Can we detect click fraud from log files?

Author: D
Number of votes: 7

Answer:

I'm very sorry but I don't know. I'm not expert on PPC and I have no experience with click fraud detection.

You said the logs are good resource not just for SEO consultants but for all marketers. Can you name some processes how others can use them?

Author: Anonymous
Number of votes: 7

Answer

Yes, they're. I'll not talk here about every online marketing specialization so I choose for example PPC specialists:

What they could check inside the logs are the URL with gclid parameter or specific UTM parameters and check their response. With that they could check status codes of all landing pages inside their ads. Without any Adwords script or anything - right inside the log with just few clicks in ELK (for example).

Or they could check the behavior of Googlebot Ads. Adwords has it's own crawler that identificate itself like AdsBot-Google (check out more Googlebot user-agents here)

<

I find CZ market for SEO looks a very closed community where you have to know people who know people.. how do you describe SEO community in CZ?

Author: Anonymous
Number of votes: 5

Answer

I have to agree. I think the Czech republic is full of very skilled marketers but we're a little bit afraid from the foreign countries and especially from foreign languages.

One reason could be the Seznam.cz - specific Czech search engine. You can discuss about this search engine only with other Czech SEO specialists or people from Slovakia. Another reason could be the slower Google feature rollout in the Czech market. People from US see and work with a lots of features on Google right now, but we don't have most of them available in the Czech market.

But in my personal opinion the main reason is the language block.

Do you compare data from Web master tools with logs data? For example in a case of 404 status code?

Author: Miroslav Ficza
Number of votes: 5

Answer

Usually not, but what you can do with logs is to check the real request from Googlebot to 404s and fix them. After that you can check all the Crawl errors inside the Google Search Console as fixed and wait for new crawl errors.

If you still have some problems inside the internal linking, then Googlebot will report you them again.

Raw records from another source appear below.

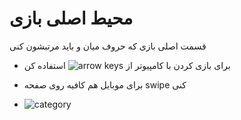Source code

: # محیط اصلی بازی

قسمت اصلی بازی که حروف میان و باید مرتبشون کنی

-   برای بازی کردن با کامپیوتر از ![arrow keys](../../../../_assets/images/arrow-keys.png) استفاده کن

-   برای موبایل هم کافیه روی صفحه swipe کنی

-   ![category](../../../../_assets/images/enviroments/6-main-game.png)
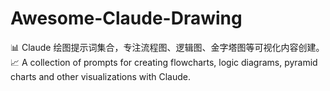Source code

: # Awesome-Claude-Drawing
📊 Claude 绘图提示词集合，专注流程图、逻辑图、金字塔图等可视化内容创建。 📈 A collection of prompts for creating flowcharts, logic diagrams, pyramid charts and other visualizations with Claude.
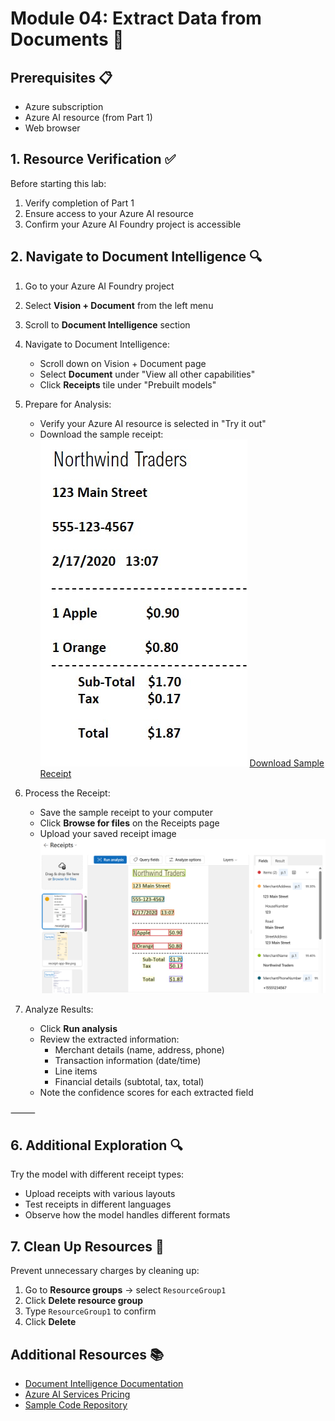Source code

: # Module 04: Extract Data from Documents 📄

## Prerequisites 📋

- Azure subscription
- Azure AI resource (from Part 1)
- Web browser

## 1. Resource Verification ✅

Before starting this lab:
1. Verify completion of Part 1
2. Ensure access to your Azure AI resource
3. Confirm your Azure AI Foundry project is accessible

## 2. Navigate to Document Intelligence 🔍

1. Go to your Azure AI Foundry project
2. Select **Vision + Document** from the left menu
3. Scroll to **Document Intelligence** section

1. Navigate to Document Intelligence:
   - Scroll down on Vision + Document page
   - Select **Document** under "View all other capabilities"
   - Click **Receipts** tile under "Prebuilt models"

2. Prepare for Analysis:
   - Verify your Azure AI resource is selected in "Try it out"
   - Download the sample receipt:
     ![Sample Receipt](image-1.png)
     [Download Sample Receipt](https://aka.ms/mslearn-receipt)


3. Process the Receipt:
   - Save the sample receipt to your computer
   - Click **Browse for files** on the Receipts page
   - Upload your saved receipt image
   ![Receipt Upload Interface](image.png)

4. Analyze Results:
   - Click **Run analysis**
   - Review the extracted information:
     - Merchant details (name, address, phone)
     - Transaction information (date/time)
     - Line items
     - Financial details (subtotal, tax, total)
   - Note the confidence scores for each extracted field

⸻

## 6. Additional Exploration 🔍

Try the model with different receipt types:
- Upload receipts with various layouts
- Test receipts in different languages
- Observe how the model handles different formats

## 7. Clean Up Resources 🧹

Prevent unnecessary charges by cleaning up:

1. Go to **Resource groups** → select `ResourceGroup1`
2. Click **Delete resource group**
3. Type `ResourceGroup1` to confirm
4. Click **Delete**

## Additional Resources 📚

- [Document Intelligence Documentation](https://docs.microsoft.com/azure/applied-ai-services/form-recognizer/)
- [Azure AI Services Pricing](https://azure.microsoft.com/pricing/details/cognitive-services/)
- [Sample Code Repository](https://github.com/Azure/azure-sdk-for-python/tree/master/sdk/formrecognizer/azure-ai-formrecognizer)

The reason why sometimes people see a lot of crawl errors (to "non-existing" pages) inside the GSC is that lot of these URLs are actually just saved inside the URL scheduler on Google side.

Are you sure bad robots pay attention to your robots.txt disallowance?

Author: Anonymous
Number of votes: 5

Answer

I'm sure they're not :-) I was talking there about user-agents from tools you don't use and you know you'll not use them in the future (like Ahrefs, Majestic, etc.). In that case the robots.txt disallowance is enough and you can save a lot of server traffic.

But in case you identify any "bad bot" then just it's IP out from your server.